From a bus to Kochi, we then get on a jam packed ferry escaping the hustle and bustle of the city. Fort Cochin seemed to be a backpacker haven. A place where tourists can wander aimlessly through the streets filled with abstract and political art donning the walls, sip coffee at rooftop cafes or barter for a bargain at its many heritage antique shops that seem to resemble a treasure chest.
There is much to explore on the little island of Fort Cochin and walking around town, you can find the sights easily yourself. Start with the Chinese fishing nets at the docks. These massive nets are connected by various bamboo poles and weighted down by rocks and are used for onshore fishing (how that works I have no idea.) Apparently, they used to be many when the Chinese colonised and lived in Fort Cochin, however only 11 still remain.

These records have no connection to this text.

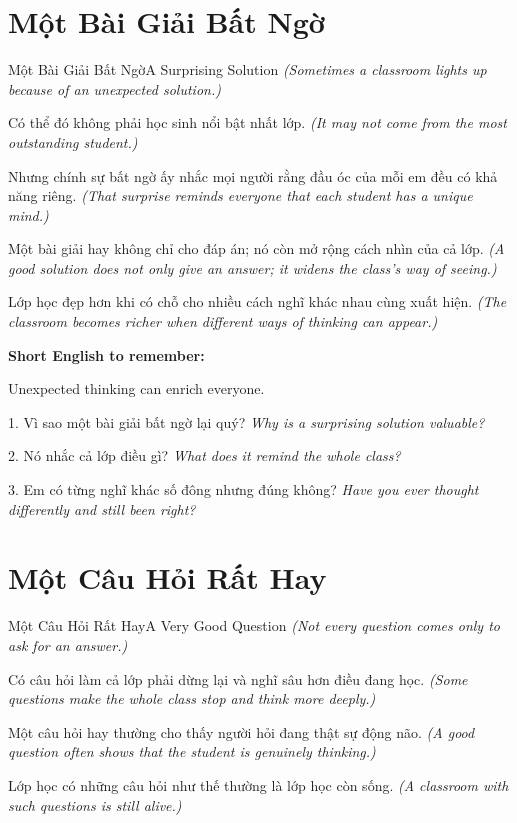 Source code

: \section{Một Bài Giải Bất Ngờ}
\begin{truyen}{Một Bài Giải Bất Ngờ}{A Surprising Solution}
\textit{(Sometimes a classroom lights up because of an unexpected solution.)}

Có thể đó không phải học sinh nổi bật nhất lớp.
\textit{(It may not come from the most outstanding student.)}

Nhưng chính sự bất ngờ ấy nhắc mọi người rằng đầu óc của mỗi em đều có khả năng riêng.
\textit{(That surprise reminds everyone that each student has a unique mind.)}

Một bài giải hay không chỉ cho đáp án; nó còn mở rộng cách nhìn của cả lớp.
\textit{(A good solution does not only give an answer; it widens the class's way of seeing.)}
\end{truyen}

\begin{baihoc}
Lớp học đẹp hơn khi có chỗ cho nhiều cách nghĩ khác nhau cùng xuất hiện.
\textit{(The classroom becomes richer when different ways of thinking can appear.)}
\end{baihoc}

\begin{ghinhoanh}
\textbf{Short English to remember:}

Unexpected thinking can enrich everyone.

\end{ghinhoanh}

\begin{tuhocnhanh}
1. Vì sao một bài giải bất ngờ lại quý? \textit{Why is a surprising solution valuable?}

2. Nó nhắc cả lớp điều gì? \textit{What does it remind the whole class?}

3. Em có từng nghĩ khác số đông nhưng đúng không? \textit{Have you ever thought differently and still been right?}
\end{tuhocnhanh}
\ngancach

\section{Một Câu Hỏi Rất Hay}
\begin{truyen}{Một Câu Hỏi Rất Hay}{A Very Good Question}
\textit{(Not every question comes only to ask for an answer.)}

Có câu hỏi làm cả lớp phải dừng lại và nghĩ sâu hơn điều đang học.
\textit{(Some questions make the whole class stop and think more deeply.)}

Một câu hỏi hay thường cho thấy người hỏi đang thật sự động não.
\textit{(A good question often shows that the student is genuinely thinking.)}

Lớp học có những câu hỏi như thế thường là lớp học còn sống.
\textit{(A classroom with such questions is still alive.)}
\end{truyen}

Leave behind the pungent smells of raw fish and start to walk to Matancherry. On the way to Matancherry, walk past herds of goats acting as if house dogs, colourful shops with large bags of aromatic spices at its door that entice you in and houses that are years old. Arabic writing hangs from entrance doors and glimpse at paperwork and manual labour which people in India do, rather than the easy click or tap that the UK does with machines or computers.

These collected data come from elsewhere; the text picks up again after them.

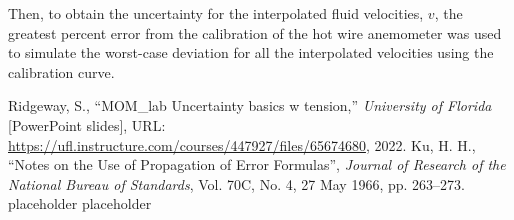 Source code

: \documentclass[journal,letterpaper]{IEEEtran}
\begin{document}
Then, to obtain the uncertainty for the interpolated fluid velocities, $v$, the greatest percent error from the calibration of the hot wire anemometer was used to simulate the worst-case deviation for all the interpolated velocities using the calibration curve. 

\begin{thebibliography}{99}
     Ridgeway, S., ``MOM\_lab Uncertainty basics w tension,'' \textit{University of Florida} [PowerPoint slides], URL: \url{https://ufl.instructure.com/courses/447927/files/65674680}, 2022.
     Ku, H. H., ``Notes on the Use of Propagation of Error Formulas'', \textit{Journal of Research of the National Bureau of Standards}, Vol. 70C, No. 4, 27 May 1966, pp. 263--273.
     placeholder
     placeholder
\end{thebibliography}
\end{document}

Fort Cochin, being such an artistic and cultural hub, means that there are many interesting art exhibitions on, dotted along the path to Mattancherry. They are organised in relation to Bienalle, a world renowned arts organisation that is known for producing culturally significant and powerful work. Finding these art galleries seems as if a game, hard to find through the labyrinth of streets. Some are works of students which are humble and fascinating creations. The younger generation of India took to the arts to describe and highlight the cultural, economical and political restrictions they face. Using graphics; paint, woodwork and sketching, a number of students from various backgrounds all united together to share what they are feeling. You can really spot their emotions through their work, the portrayal of themselves, their family, their thinking and their country. One piece that really stood out to me was an artist who was constantly being held back and told inferior because of his caste (even now) and used ashes from a house that was burnt down in his village, by other members of his community because of their caste. Using the different shades of ash from the incident itself, it formed the faces of those that died in the fire. The significance of the incident, the medium and the overall image it created was extremely poignant and made me empathise with this artist, who although I had no idea who he was or anything else about him, made me want to know him.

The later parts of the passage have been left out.